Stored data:
-----
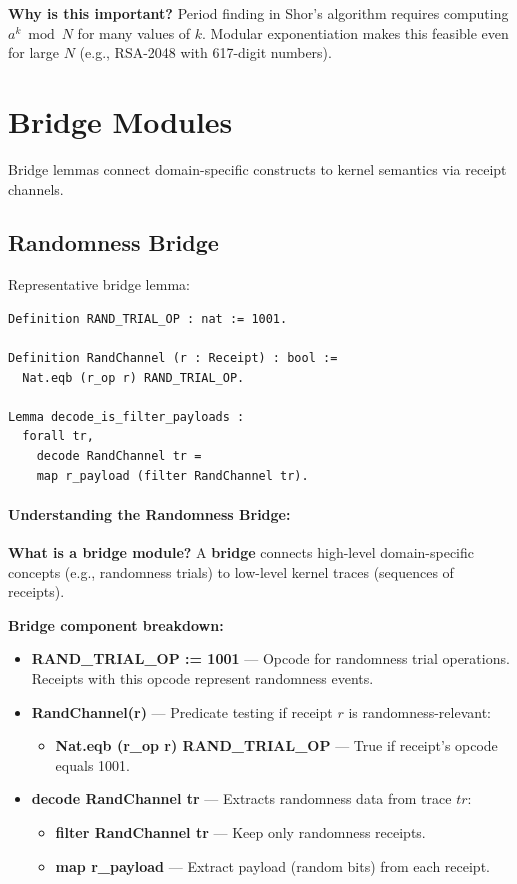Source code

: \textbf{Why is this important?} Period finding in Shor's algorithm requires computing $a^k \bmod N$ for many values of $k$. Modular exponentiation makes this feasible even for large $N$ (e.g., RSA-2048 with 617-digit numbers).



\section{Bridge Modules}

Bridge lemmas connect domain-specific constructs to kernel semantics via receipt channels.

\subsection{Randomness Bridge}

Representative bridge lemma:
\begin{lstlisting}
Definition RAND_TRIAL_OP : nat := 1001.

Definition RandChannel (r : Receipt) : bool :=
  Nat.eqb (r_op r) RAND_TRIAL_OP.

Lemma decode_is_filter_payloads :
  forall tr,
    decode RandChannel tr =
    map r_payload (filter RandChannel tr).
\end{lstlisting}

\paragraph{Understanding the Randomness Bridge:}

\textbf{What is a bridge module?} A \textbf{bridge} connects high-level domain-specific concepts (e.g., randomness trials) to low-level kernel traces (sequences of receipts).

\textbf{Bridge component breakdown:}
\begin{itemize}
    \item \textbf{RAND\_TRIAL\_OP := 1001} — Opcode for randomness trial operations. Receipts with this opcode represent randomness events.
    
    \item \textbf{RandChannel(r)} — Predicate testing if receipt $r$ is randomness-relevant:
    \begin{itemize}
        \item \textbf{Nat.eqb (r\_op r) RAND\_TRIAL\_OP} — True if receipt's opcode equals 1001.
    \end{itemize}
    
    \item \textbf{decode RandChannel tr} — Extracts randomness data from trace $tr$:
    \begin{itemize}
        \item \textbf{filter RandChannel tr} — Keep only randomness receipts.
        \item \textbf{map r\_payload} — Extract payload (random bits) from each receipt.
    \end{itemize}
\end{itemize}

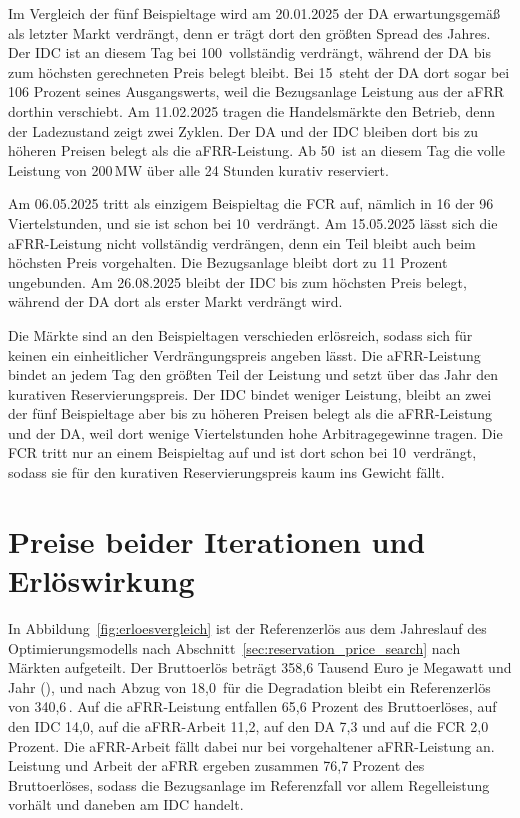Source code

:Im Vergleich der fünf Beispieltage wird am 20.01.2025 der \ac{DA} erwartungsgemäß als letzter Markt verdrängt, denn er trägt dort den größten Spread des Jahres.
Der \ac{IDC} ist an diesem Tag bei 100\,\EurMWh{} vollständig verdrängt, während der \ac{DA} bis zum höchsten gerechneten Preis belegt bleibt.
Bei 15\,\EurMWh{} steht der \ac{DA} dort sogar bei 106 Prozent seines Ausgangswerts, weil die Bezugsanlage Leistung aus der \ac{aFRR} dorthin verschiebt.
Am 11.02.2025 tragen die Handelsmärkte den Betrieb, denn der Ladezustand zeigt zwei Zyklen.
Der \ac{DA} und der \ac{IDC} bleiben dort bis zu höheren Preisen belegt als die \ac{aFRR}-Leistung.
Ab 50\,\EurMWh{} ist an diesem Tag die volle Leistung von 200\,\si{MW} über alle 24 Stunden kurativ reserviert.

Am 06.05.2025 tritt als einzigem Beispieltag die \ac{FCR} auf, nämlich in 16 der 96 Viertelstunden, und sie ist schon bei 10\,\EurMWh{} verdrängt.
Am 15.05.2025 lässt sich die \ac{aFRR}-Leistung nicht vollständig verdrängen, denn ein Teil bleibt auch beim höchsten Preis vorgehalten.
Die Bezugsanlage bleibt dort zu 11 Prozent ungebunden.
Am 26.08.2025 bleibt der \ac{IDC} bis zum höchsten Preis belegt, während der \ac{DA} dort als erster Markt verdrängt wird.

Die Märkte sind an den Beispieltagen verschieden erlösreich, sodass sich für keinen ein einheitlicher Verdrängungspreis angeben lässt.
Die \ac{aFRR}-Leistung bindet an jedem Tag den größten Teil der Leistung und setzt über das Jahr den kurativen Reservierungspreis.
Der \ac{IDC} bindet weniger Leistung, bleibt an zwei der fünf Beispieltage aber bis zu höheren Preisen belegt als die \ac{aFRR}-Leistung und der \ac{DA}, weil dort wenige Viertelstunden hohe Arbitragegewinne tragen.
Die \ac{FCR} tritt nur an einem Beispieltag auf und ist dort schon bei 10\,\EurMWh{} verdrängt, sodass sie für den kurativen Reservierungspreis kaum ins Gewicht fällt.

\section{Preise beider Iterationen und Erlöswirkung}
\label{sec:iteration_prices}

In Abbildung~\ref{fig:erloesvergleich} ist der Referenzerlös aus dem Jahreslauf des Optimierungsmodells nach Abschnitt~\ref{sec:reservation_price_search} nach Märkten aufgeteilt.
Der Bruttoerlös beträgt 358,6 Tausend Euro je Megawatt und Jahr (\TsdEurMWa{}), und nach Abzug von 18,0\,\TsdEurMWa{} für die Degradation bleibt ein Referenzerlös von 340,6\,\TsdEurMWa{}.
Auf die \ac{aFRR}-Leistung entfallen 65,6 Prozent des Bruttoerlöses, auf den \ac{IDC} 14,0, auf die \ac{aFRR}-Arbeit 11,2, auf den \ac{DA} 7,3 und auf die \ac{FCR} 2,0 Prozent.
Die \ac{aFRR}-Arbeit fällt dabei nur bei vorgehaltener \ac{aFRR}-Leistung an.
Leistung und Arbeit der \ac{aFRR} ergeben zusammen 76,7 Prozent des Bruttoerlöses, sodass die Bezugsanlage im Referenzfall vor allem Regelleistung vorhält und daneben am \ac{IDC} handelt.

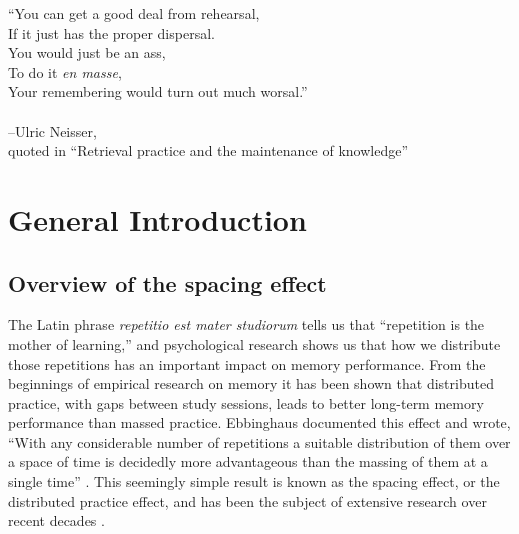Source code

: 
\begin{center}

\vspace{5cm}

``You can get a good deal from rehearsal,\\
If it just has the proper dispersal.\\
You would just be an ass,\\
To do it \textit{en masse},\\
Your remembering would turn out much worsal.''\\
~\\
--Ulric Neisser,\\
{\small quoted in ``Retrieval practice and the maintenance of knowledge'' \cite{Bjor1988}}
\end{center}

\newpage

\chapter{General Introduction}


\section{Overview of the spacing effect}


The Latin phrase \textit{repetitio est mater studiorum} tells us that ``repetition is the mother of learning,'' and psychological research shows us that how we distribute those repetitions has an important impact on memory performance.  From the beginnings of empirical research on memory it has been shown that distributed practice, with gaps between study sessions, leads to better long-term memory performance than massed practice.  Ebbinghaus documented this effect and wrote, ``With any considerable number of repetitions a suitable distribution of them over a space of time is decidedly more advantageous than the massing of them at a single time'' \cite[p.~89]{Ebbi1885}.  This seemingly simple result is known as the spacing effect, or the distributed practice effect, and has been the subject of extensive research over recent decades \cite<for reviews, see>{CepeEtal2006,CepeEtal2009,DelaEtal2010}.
-----
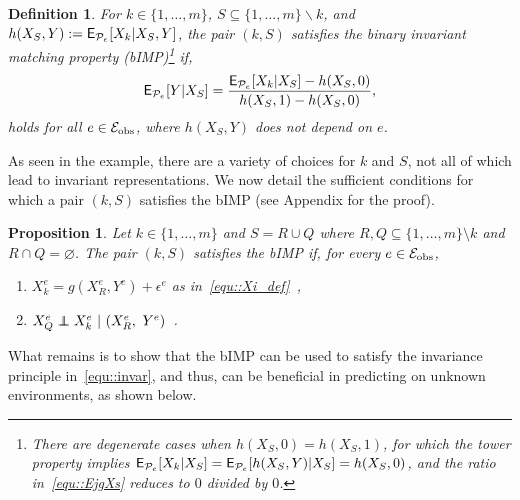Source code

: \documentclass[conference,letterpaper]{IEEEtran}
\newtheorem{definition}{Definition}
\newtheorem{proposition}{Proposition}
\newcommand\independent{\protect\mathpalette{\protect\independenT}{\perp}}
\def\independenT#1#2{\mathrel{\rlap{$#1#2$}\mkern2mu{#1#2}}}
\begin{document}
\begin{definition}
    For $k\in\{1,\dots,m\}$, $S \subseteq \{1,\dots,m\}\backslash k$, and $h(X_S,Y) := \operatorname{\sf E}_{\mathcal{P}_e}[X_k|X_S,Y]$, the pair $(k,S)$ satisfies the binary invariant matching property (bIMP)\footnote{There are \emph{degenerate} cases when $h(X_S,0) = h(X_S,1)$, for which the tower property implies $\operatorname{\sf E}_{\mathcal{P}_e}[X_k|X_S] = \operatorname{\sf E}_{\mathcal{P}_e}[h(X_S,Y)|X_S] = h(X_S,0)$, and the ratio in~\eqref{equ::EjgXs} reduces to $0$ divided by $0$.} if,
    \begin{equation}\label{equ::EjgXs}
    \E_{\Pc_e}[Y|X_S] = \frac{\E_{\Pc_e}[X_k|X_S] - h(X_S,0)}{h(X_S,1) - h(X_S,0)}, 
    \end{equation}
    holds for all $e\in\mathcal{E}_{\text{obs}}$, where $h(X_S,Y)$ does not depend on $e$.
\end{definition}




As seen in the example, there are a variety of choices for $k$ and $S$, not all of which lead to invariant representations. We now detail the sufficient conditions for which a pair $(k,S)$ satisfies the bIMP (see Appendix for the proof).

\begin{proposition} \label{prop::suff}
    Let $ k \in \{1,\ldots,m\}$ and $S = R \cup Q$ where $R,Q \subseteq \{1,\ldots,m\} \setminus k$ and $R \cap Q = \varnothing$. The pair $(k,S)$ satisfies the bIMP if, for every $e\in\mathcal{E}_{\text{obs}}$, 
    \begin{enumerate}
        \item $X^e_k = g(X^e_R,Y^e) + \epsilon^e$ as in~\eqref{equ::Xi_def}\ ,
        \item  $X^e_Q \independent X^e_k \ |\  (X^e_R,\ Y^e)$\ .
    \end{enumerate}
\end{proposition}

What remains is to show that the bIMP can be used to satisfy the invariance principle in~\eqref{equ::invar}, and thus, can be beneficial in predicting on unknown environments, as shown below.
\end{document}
-----
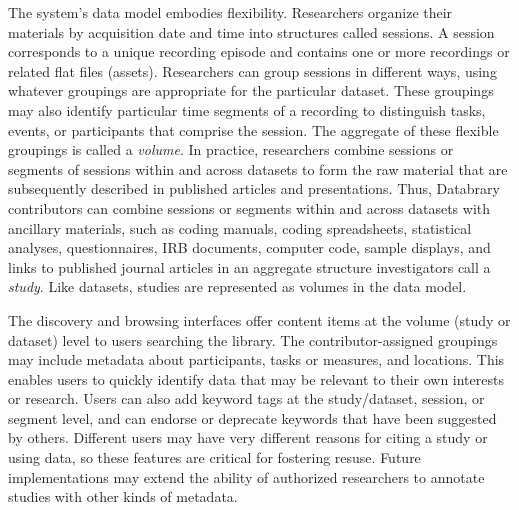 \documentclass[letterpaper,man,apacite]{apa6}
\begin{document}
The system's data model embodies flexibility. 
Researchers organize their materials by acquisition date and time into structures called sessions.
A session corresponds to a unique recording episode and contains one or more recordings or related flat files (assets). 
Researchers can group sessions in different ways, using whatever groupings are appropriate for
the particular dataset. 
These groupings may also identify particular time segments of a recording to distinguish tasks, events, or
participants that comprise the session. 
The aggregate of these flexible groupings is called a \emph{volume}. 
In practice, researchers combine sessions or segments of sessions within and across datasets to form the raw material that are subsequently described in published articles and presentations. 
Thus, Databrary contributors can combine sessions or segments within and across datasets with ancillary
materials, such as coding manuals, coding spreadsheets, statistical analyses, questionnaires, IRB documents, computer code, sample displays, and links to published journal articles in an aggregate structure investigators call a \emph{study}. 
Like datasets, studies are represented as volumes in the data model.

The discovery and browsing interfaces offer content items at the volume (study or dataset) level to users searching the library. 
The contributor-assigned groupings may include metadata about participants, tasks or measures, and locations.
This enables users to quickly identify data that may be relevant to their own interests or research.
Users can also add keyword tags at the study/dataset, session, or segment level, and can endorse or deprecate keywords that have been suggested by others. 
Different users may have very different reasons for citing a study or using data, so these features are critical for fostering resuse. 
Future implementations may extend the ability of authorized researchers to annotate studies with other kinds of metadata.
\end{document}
-----
-- TASK DETAILS --
Scan the records above and report every line with the string "specific".

-- ANSWER BOX --
Bridge lemmas connect domain-specific constructs to kernel semantics via receipt channels.
\textbf{What is a bridge module?} A \textbf{bridge} connects high-level domain-specific concepts (e.g., randomness trials) to low-level kernel traces (sequences of receipts).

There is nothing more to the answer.